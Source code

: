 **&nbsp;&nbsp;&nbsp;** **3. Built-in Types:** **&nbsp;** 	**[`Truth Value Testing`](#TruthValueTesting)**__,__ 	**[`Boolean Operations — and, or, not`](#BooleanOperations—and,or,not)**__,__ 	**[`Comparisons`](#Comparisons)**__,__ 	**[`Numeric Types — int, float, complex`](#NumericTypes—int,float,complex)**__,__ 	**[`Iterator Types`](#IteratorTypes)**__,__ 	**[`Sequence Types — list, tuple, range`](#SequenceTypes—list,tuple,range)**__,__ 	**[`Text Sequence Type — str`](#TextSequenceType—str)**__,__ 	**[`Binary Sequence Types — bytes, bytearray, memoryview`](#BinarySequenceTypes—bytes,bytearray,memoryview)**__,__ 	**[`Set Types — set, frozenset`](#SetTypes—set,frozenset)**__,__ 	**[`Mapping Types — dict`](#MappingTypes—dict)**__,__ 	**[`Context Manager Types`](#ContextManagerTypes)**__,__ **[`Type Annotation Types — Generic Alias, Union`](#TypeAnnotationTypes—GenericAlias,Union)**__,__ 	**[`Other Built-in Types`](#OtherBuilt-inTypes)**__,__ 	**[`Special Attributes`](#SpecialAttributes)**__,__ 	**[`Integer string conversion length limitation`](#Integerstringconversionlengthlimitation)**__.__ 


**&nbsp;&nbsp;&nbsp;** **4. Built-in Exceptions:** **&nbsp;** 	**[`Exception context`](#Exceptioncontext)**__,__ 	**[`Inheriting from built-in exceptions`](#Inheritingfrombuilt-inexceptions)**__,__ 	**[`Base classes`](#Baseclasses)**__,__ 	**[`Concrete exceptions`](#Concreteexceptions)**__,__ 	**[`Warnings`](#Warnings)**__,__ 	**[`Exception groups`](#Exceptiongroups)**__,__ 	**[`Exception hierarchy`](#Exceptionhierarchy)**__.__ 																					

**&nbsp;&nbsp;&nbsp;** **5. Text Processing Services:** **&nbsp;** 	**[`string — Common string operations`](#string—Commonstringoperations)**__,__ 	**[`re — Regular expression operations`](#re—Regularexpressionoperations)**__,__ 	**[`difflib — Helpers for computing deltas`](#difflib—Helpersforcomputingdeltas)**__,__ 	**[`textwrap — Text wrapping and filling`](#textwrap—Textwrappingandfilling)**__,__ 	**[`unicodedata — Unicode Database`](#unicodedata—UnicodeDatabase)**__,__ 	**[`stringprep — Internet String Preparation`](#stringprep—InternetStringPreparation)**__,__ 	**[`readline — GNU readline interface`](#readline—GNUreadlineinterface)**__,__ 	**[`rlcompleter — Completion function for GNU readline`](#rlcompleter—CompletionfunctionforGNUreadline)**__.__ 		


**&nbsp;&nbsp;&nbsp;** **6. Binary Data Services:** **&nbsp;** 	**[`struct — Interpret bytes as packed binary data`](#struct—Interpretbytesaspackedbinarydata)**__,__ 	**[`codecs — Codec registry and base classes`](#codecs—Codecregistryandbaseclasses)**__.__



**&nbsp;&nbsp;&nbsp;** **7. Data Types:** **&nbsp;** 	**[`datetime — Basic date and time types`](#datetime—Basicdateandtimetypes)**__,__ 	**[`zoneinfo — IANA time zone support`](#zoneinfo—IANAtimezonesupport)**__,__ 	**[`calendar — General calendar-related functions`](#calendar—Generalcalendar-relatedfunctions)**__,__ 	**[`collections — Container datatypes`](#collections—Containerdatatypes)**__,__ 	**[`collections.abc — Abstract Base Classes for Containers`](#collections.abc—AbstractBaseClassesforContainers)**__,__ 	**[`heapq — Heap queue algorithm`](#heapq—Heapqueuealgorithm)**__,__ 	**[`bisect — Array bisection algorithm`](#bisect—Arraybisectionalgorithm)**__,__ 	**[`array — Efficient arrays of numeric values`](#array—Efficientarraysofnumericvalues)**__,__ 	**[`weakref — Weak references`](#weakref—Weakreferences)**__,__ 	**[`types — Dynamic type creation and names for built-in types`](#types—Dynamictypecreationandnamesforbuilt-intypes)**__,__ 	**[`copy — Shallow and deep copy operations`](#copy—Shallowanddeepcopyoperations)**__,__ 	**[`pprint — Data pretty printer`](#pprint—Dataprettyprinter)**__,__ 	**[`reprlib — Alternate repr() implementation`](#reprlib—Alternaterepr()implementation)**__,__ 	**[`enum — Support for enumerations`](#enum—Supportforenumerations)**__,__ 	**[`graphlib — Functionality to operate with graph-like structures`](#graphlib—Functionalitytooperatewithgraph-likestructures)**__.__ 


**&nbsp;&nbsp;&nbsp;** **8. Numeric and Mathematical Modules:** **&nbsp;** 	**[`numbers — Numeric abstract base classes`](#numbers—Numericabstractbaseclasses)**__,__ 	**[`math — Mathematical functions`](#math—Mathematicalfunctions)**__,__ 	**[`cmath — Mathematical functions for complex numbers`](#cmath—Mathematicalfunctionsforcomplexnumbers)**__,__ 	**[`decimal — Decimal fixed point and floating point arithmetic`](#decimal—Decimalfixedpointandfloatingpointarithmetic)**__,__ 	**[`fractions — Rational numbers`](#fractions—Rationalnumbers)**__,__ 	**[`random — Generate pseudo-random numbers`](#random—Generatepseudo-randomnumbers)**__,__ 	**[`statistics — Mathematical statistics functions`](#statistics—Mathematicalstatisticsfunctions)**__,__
┄┄┄┄┄┄┄┄┄┄
### The task
Lines from the top of the data above through the line with "Built-in Types:** **&nbsp;**", both ends included: copy them exactly, nothing more.

### Answer box
Source code

: **&nbsp;&nbsp;&nbsp;** **3. Built-in Types:** **&nbsp;** 	**[`Truth Value Testing`](#TruthValueTesting)**__,__ 	**[`Boolean Operations — and, or, not`](#BooleanOperations—and,or,not)**__,__ 	**[`Comparisons`](#Comparisons)**__,__ 	**[`Numeric Types — int, float, complex`](#NumericTypes—int,float,complex)**__,__ 	**[`Iterator Types`](#IteratorTypes)**__,__ 	**[`Sequence Types — list, tuple, range`](#SequenceTypes—list,tuple,range)**__,__ 	**[`Text Sequence Type — str`](#TextSequenceType—str)**__,__ 	**[`Binary Sequence Types — bytes, bytearray, memoryview`](#BinarySequenceTypes—bytes,bytearray,memoryview)**__,__ 	**[`Set Types — set, frozenset`](#SetTypes—set,frozenset)**__,__ 	**[`Mapping Types — dict`](#MappingTypes—dict)**__,__ 	**[`Context Manager Types`](#ContextManagerTypes)**__,__ **[`Type Annotation Types — Generic Alias, Union`](#TypeAnnotationTypes—GenericAlias,Union)**__,__ 	**[`Other Built-in Types`](#OtherBuilt-inTypes)**__,__ 	**[`Special Attributes`](#SpecialAttributes)**__,__ 	**[`Integer string conversion length limitation`](#Integerstringconversionlengthlimitation)**__.__ 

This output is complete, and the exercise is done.